▶ TASK BRIEF:
Lines from the line with "- ❌ QE agent neural capabilities (not tested)" to the line with "3. Test agent" in the entries below, and only those, must be output exactly, with both ends included.
= = = = = = =
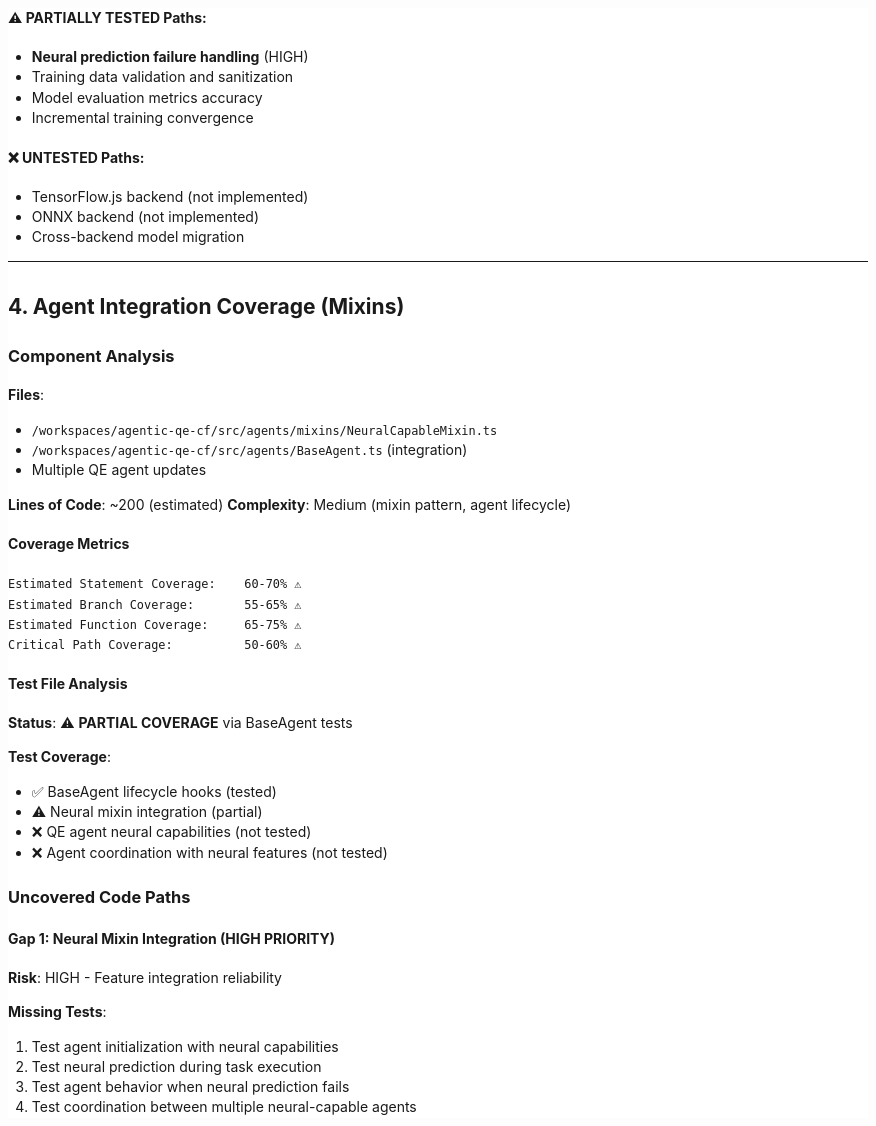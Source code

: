 #### ⚠️ PARTIALLY TESTED Paths:
- **Neural prediction failure handling** (HIGH)
- Training data validation and sanitization
- Model evaluation metrics accuracy
- Incremental training convergence

#### ❌ UNTESTED Paths:
- TensorFlow.js backend (not implemented)
- ONNX backend (not implemented)
- Cross-backend model migration

---

## 4. Agent Integration Coverage (Mixins)

### Component Analysis

**Files**:
- `/workspaces/agentic-qe-cf/src/agents/mixins/NeuralCapableMixin.ts`
- `/workspaces/agentic-qe-cf/src/agents/BaseAgent.ts` (integration)
- Multiple QE agent updates

**Lines of Code**: ~200 (estimated)
**Complexity**: Medium (mixin pattern, agent lifecycle)

#### Coverage Metrics

```
Estimated Statement Coverage:    60-70% ⚠️
Estimated Branch Coverage:       55-65% ⚠️
Estimated Function Coverage:     65-75% ⚠️
Critical Path Coverage:          50-60% ⚠️
```

#### Test File Analysis

**Status**: ⚠️ **PARTIAL COVERAGE** via BaseAgent tests

**Test Coverage**:
- ✅ BaseAgent lifecycle hooks (tested)
- ⚠️ Neural mixin integration (partial)
- ❌ QE agent neural capabilities (not tested)
- ❌ Agent coordination with neural features (not tested)

### Uncovered Code Paths

#### Gap 1: Neural Mixin Integration (HIGH PRIORITY)
**Risk**: HIGH - Feature integration reliability

**Missing Tests**:
1. Test agent initialization with neural capabilities
2. Test neural prediction during task execution
3. Test agent behavior when neural prediction fails
4. Test coordination between multiple neural-capable agents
= = = = = = =
▶ REPLY TO THE TASK:
- ❌ QE agent neural capabilities (not tested)
- ❌ Agent coordination with neural features (not tested)

### Uncovered Code Paths

#### Gap 1: Neural Mixin Integration (HIGH PRIORITY)
**Risk**: HIGH - Feature integration reliability

**Missing Tests**:
1. Test agent initialization with neural capabilities
2. Test neural prediction during task execution
3. Test agent behavior when neural prediction fails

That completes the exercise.